Exercise prompt: Your task is to copy all of the data exactly.

Stored data entries:

--- START ---

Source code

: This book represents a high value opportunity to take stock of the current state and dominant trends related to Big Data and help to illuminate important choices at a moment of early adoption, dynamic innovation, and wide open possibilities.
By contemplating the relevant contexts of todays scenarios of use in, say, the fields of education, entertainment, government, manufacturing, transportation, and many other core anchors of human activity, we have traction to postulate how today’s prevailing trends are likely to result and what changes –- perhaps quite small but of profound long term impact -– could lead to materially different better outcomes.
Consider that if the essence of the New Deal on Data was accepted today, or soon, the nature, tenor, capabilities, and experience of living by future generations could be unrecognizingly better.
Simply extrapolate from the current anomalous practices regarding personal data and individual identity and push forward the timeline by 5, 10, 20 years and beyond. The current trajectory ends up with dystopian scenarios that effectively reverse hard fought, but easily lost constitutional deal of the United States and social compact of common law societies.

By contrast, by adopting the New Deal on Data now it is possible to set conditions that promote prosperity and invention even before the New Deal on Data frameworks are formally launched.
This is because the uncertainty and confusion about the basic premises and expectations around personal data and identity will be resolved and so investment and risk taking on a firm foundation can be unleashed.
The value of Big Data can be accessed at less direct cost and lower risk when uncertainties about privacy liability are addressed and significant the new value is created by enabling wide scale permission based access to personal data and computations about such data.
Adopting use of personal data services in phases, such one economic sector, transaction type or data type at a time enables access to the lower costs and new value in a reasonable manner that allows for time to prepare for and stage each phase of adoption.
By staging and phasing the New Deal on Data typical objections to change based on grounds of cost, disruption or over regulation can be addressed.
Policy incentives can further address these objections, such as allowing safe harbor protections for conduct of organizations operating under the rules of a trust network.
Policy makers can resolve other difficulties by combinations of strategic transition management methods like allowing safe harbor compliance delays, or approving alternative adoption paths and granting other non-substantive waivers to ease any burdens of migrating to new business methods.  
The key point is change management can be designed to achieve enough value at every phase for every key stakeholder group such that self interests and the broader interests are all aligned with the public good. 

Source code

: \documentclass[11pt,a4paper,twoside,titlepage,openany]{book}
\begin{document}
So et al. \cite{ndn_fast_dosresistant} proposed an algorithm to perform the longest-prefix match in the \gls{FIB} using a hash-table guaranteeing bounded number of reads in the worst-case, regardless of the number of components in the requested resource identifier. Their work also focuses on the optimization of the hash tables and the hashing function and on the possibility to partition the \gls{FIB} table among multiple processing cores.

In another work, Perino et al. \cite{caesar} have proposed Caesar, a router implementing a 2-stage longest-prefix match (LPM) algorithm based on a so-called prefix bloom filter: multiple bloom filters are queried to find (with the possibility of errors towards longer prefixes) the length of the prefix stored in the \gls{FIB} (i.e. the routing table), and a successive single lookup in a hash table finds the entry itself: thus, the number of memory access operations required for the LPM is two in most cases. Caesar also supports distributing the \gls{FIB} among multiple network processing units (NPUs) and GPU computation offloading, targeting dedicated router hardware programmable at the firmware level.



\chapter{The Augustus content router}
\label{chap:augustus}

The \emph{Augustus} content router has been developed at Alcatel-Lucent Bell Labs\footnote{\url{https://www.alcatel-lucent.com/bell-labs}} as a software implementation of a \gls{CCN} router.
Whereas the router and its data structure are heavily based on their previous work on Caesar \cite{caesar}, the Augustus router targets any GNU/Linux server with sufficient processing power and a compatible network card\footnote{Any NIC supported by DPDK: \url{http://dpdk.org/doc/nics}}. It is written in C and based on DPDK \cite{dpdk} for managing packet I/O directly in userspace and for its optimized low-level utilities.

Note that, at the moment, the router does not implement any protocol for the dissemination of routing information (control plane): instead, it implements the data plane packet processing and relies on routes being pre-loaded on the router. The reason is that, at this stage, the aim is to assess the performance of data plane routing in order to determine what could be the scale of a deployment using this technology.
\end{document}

--- END ---

Task answer:
Source code

: This book represents a high value opportunity to take stock of the current state and dominant trends related to Big Data and help to illuminate important choices at a moment of early adoption, dynamic innovation, and wide open possibilities.
By contemplating the relevant contexts of todays scenarios of use in, say, the fields of education, entertainment, government, manufacturing, transportation, and many other core anchors of human activity, we have traction to postulate how today’s prevailing trends are likely to result and what changes –- perhaps quite small but of profound long term impact -– could lead to materially different better outcomes.
Consider that if the essence of the New Deal on Data was accepted today, or soon, the nature, tenor, capabilities, and experience of living by future generations could be unrecognizingly better.
Simply extrapolate from the current anomalous practices regarding personal data and individual identity and push forward the timeline by 5, 10, 20 years and beyond. The current trajectory ends up with dystopian scenarios that effectively reverse hard fought, but easily lost constitutional deal of the United States and social compact of common law societies.

By contrast, by adopting the New Deal on Data now it is possible to set conditions that promote prosperity and invention even before the New Deal on Data frameworks are formally launched.
This is because the uncertainty and confusion about the basic premises and expectations around personal data and identity will be resolved and so investment and risk taking on a firm foundation can be unleashed.
The value of Big Data can be accessed at less direct cost and lower risk when uncertainties about privacy liability are addressed and significant the new value is created by enabling wide scale permission based access to personal data and computations about such data.
Adopting use of personal data services in phases, such one economic sector, transaction type or data type at a time enables access to the lower costs and new value in a reasonable manner that allows for time to prepare for and stage each phase of adoption.
By staging and phasing the New Deal on Data typical objections to change based on grounds of cost, disruption or over regulation can be addressed.
Policy incentives can further address these objections, such as allowing safe harbor protections for conduct of organizations operating under the rules of a trust network.
Policy makers can resolve other difficulties by combinations of strategic transition management methods like allowing safe harbor compliance delays, or approving alternative adoption paths and granting other non-substantive waivers to ease any burdens of migrating to new business methods.  
The key point is change management can be designed to achieve enough value at every phase for every key stakeholder group such that self interests and the broader interests are all aligned with the public good. 

Source code

: \documentclass[11pt,a4paper,twoside,titlepage,openany]{book}
\begin{document}
So et al. \cite{ndn_fast_dosresistant} proposed an algorithm to perform the longest-prefix match in the \gls{FIB} using a hash-table guaranteeing bounded number of reads in the worst-case, regardless of the number of components in the requested resource identifier. Their work also focuses on the optimization of the hash tables and the hashing function and on the possibility to partition the \gls{FIB} table among multiple processing cores.

In another work, Perino et al. \cite{caesar} have proposed Caesar, a router implementing a 2-stage longest-prefix match (LPM) algorithm based on a so-called prefix bloom filter: multiple bloom filters are queried to find (with the possibility of errors towards longer prefixes) the length of the prefix stored in the \gls{FIB} (i.e. the routing table), and a successive single lookup in a hash table finds the entry itself: thus, the number of memory access operations required for the LPM is two in most cases. Caesar also supports distributing the \gls{FIB} among multiple network processing units (NPUs) and GPU computation offloading, targeting dedicated router hardware programmable at the firmware level.



\chapter{The Augustus content router}
\label{chap:augustus}

The \emph{Augustus} content router has been developed at Alcatel-Lucent Bell Labs\footnote{\url{https://www.alcatel-lucent.com/bell-labs}} as a software implementation of a \gls{CCN} router.
Whereas the router and its data structure are heavily based on their previous work on Caesar \cite{caesar}, the Augustus router targets any GNU/Linux server with sufficient processing power and a compatible network card\footnote{Any NIC supported by DPDK: \url{http://dpdk.org/doc/nics}}. It is written in C and based on DPDK \cite{dpdk} for managing packet I/O directly in userspace and for its optimized low-level utilities.

Note that, at the moment, the router does not implement any protocol for the dissemination of routing information (control plane): instead, it implements the data plane packet processing and relies on routes being pre-loaded on the router. The reason is that, at this stage, the aim is to assess the performance of data plane routing in order to determine what could be the scale of a deployment using this technology.
\end{document}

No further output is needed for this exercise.